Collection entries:
════
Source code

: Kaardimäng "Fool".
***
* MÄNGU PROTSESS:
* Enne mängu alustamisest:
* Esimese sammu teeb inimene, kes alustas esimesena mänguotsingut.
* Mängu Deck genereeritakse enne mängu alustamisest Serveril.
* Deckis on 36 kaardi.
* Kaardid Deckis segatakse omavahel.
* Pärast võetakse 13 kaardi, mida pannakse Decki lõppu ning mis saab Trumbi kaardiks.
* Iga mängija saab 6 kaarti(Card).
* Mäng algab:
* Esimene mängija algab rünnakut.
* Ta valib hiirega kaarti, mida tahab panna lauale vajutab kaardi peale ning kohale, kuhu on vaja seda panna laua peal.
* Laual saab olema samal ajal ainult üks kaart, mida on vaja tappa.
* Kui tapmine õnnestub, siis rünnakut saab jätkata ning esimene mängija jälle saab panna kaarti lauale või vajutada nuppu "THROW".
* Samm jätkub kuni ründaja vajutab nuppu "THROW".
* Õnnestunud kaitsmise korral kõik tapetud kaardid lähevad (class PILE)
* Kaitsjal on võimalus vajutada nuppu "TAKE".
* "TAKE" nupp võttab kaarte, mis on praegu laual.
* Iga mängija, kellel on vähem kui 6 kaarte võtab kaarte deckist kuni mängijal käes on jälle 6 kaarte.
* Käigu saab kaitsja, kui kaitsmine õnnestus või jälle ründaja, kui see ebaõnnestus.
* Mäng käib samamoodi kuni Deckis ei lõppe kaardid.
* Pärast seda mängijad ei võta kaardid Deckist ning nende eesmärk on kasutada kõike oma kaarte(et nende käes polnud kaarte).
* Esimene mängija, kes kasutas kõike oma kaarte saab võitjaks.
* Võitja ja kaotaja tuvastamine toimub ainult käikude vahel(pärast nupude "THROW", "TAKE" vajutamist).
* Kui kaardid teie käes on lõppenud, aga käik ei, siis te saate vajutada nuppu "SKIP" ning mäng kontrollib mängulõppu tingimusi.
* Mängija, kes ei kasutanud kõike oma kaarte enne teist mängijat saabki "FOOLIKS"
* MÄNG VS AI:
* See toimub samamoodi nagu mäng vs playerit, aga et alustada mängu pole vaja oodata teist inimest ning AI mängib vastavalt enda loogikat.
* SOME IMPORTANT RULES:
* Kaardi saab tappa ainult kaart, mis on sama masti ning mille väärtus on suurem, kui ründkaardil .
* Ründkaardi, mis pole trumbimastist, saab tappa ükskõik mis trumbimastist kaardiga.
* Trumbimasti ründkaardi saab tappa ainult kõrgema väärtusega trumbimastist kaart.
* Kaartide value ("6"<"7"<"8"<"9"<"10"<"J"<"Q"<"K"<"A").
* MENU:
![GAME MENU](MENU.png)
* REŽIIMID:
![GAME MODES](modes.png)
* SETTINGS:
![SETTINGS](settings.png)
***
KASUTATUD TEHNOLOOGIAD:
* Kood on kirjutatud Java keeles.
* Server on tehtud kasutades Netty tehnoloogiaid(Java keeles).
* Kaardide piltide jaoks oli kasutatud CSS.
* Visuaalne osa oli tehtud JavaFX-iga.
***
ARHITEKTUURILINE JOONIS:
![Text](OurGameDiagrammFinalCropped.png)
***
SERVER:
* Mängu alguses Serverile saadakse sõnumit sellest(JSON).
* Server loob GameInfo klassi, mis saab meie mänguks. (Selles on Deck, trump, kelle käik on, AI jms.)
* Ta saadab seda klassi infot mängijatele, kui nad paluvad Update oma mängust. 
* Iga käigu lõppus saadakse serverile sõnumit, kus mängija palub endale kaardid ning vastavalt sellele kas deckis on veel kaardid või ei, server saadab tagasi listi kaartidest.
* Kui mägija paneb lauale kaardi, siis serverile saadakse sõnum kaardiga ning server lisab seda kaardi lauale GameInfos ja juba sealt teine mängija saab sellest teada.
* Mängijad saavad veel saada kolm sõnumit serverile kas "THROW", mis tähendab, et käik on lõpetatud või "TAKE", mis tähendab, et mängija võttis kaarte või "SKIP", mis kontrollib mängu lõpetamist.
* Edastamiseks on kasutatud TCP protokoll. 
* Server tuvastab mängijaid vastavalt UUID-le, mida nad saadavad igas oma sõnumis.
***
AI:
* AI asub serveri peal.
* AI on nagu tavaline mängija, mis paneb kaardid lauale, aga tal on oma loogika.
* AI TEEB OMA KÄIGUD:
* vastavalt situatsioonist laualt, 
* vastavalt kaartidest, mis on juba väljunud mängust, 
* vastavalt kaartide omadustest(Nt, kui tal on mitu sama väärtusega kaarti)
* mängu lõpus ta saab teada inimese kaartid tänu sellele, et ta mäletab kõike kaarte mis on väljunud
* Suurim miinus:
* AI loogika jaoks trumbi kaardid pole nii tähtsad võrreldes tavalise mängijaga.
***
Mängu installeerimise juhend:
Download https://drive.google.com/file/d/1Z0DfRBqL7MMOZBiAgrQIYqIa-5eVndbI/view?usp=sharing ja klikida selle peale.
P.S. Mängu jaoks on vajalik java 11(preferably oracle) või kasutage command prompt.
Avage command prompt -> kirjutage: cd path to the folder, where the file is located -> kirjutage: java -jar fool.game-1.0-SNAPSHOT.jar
════
WHAT YOU SHOULD DO »
Each line in the data that holds the word "klassi" must be copied.

SOLUTION TO THIS EXERCISE »
* Server loob GameInfo klassi, mis saab meie mänguks. (Selles on Deck, trump, kelle käik on, AI jms.)
* Ta saadab seda klassi infot mängijatele, kui nad paluvad Update oma mängust. 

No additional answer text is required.